_Work instructions_
In the data, find each line where the word "also" appears and list that line.

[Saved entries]

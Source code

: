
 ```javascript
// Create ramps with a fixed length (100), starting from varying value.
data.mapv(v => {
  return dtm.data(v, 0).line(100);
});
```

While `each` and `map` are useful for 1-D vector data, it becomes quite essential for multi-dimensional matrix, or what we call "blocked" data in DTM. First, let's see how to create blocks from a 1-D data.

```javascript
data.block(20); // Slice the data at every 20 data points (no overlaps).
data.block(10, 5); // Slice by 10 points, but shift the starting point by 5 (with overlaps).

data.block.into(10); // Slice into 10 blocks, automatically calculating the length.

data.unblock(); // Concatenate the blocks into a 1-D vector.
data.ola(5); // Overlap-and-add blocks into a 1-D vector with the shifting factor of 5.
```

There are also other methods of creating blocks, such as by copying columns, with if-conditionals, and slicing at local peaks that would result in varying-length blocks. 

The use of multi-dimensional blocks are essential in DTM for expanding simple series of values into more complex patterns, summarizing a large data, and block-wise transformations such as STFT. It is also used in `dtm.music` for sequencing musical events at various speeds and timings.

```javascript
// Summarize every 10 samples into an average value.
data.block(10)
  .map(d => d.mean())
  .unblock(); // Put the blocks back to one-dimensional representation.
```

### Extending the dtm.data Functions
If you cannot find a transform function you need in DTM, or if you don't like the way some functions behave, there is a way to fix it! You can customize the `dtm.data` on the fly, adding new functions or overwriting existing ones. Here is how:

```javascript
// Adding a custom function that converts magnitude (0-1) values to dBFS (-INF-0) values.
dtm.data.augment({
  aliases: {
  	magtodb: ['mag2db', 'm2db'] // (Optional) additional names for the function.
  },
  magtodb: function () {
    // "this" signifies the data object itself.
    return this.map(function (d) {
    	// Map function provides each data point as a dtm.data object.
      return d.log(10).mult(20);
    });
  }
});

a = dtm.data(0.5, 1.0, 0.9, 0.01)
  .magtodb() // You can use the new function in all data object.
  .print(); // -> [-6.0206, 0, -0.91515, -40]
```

_Reply to the task_
There are also other methods of creating blocks, such as by copying columns, with if-conditionals, and slicing at local peaks that would result in varying-length blocks. 
The use of multi-dimensional blocks are essential in DTM for expanding simple series of values into more complex patterns, summarizing a large data, and block-wise transformations such as STFT. It is also used in `dtm.music` for sequencing musical events at various speeds and timings.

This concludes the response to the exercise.